These general beliefs are arguably no more "inferential" in nature
than the particular beliefs upon which they are usually thought to be
based. If this is right, then the
problem of induction can be solved - in the sense of being collapsed, in
effect, into the more basic problem of perception.
Let me be as clear
as I can about what I think I can establish.
My primary concern is to point out that there is a possible new line on
the problem of induction in terms of general observations - a view that ought
to be considered, but which is somehow missing from standard treatments. My secondary concern, and it is far secondary,
is to argue for the plausibility of the idea that there really are such general
observations. I do not want the value of
this paper to hang on whether that idea is independently more plausible than
other theories about observation. I am
not at all sure that it is. What is
important about the idea - and this is my main point - is that it seems to get
us out of the problem of induction. If
this is right, then it might be worth some future effort to work the idea out
in detail.
The problem
An inductive
inference is often defined as one in which the conclusion does not follow
necessarily from the premises - so it is not deductively valid - but in which
the premises seem to render the conclusion more likely. This is sometimes seen as a matter of the
conclusion's somehow adding to the content of the premises. As Brian Skyrms
puts it, "If an argument is inductively strong, its conclusion makes
factual claims that go beyond the factual information given in the
premises."[ii] Wesley Salmon calls anything like this an
"ampliative" inference.[iii]
(i),
(ii) and (iii) below are simple examples of these "ampliative
inferences".
(i) This raven
is black.
That raven is
black.
All
ravens are black.
(ii) Some ravens are black.
All
ravens are black.
(iii)
All observed ravens are black.
All
ravens are black.
Clearly, the conclusions of these
little arguments do not follow necessarily from their premises, and evidently
this is because the conclusions say more than the premises, in that they talk
about all ravens, and not just those mentioned in the premises. The problem of induction is often understood
to be the problem of justifying inferences like these.
Why should we care
at all about the problem of induction?
Why not just concede that all inductive arguments are invalid, and have
done with it? The answer is that we seem
to depend on such inferences in our scientific theories, as well as in ordinary
life. That is, (a) we accept as part of
our knowledge many statements that can be viewed as the conclusions of ampliative inferences, and (b) we further believe that such
knowledge originates in inferences of that sort.[iv] If no such inferences are valid, then it
looks like we must give up much of what we now believe.
For those who wish
to preserve those general beliefs under challenge by the problem of induction,
there are two main avenues of approach.

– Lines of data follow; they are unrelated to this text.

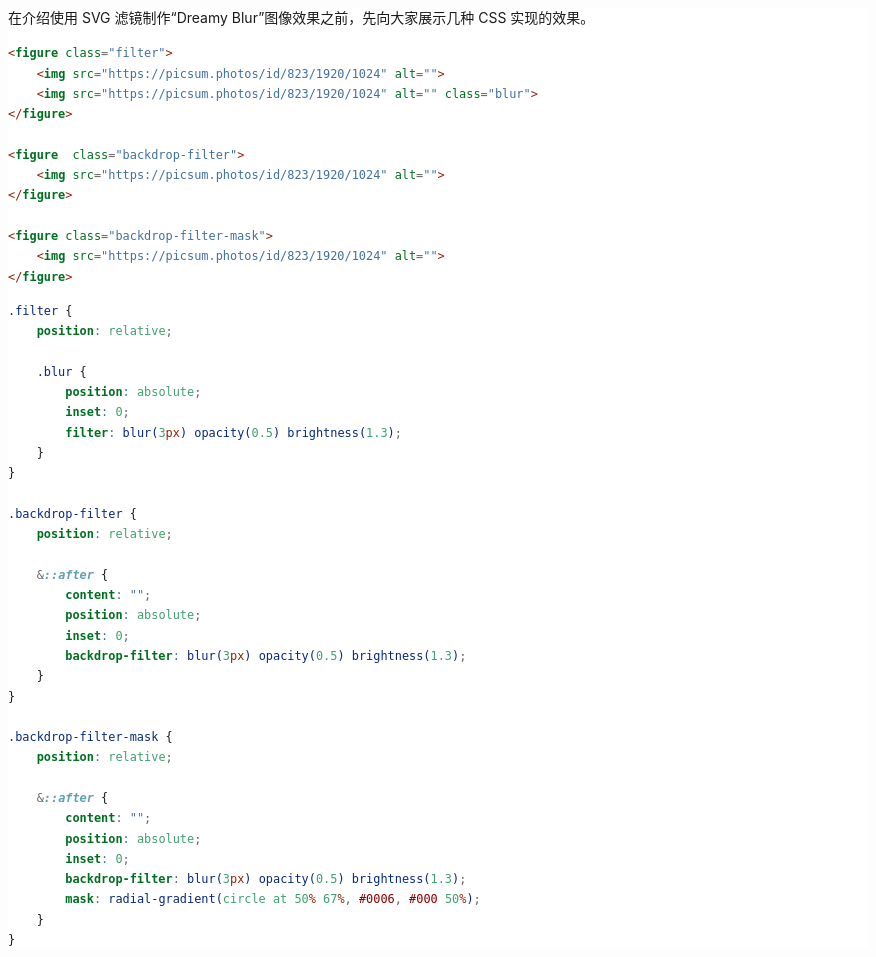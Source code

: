   


在介绍使用 SVG 滤镜制作“Dreamy Blur”图像效果之前，先向大家展示几种 CSS 实现的效果。

  


```HTML
<figure class="filter">
    <img src="https://picsum.photos/id/823/1920/1024" alt="">
    <img src="https://picsum.photos/id/823/1920/1024" alt="" class="blur">
</figure>

<figure  class="backdrop-filter">
    <img src="https://picsum.photos/id/823/1920/1024" alt="">
</figure>

<figure class="backdrop-filter-mask">
    <img src="https://picsum.photos/id/823/1920/1024" alt="">
</figure>
```

  


```CSS
.filter {
    position: relative;
    
    .blur {
        position: absolute;
        inset: 0;
        filter: blur(3px) opacity(0.5) brightness(1.3);
    }
}

.backdrop-filter {
    position: relative;
    
    &::after {
        content: "";
        position: absolute;
        inset: 0;
        backdrop-filter: blur(3px) opacity(0.5) brightness(1.3);
    }
}
  
.backdrop-filter-mask {
    position: relative;

    &::after {
        content: "";
        position: absolute;
        inset: 0;
        backdrop-filter: blur(3px) opacity(0.5) brightness(1.3);
        mask: radial-gradient(circle at 50% 67%, #0006, #000 50%);
    }
}
```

Direct
approaches concentrate on part (b) above, trying to show how inductive
inferences are approximately valid - that is, add probability to their
conclusions, or in some other way tend to make them more believable. End-run approaches concentrate on (a)
above, by attempting to justify our belief in the "conclusions"
without reference to the arguments that they are usually thought to require. A successful attempt of this sort would solve
the broader problem at hand, i.e. to account for non-deductive, scientific
knowledge in general (which is what we are after fundamentally), even if it
means giving up on induction itself as traditionally understood. The approach that I am suggesting here is an
end-run approach.
Why do we think
that "inductive conclusions", such as that all ravens are black,
require inductive arguments? Because we
are empiricists, in the broad sense that we believe (or would like to believe)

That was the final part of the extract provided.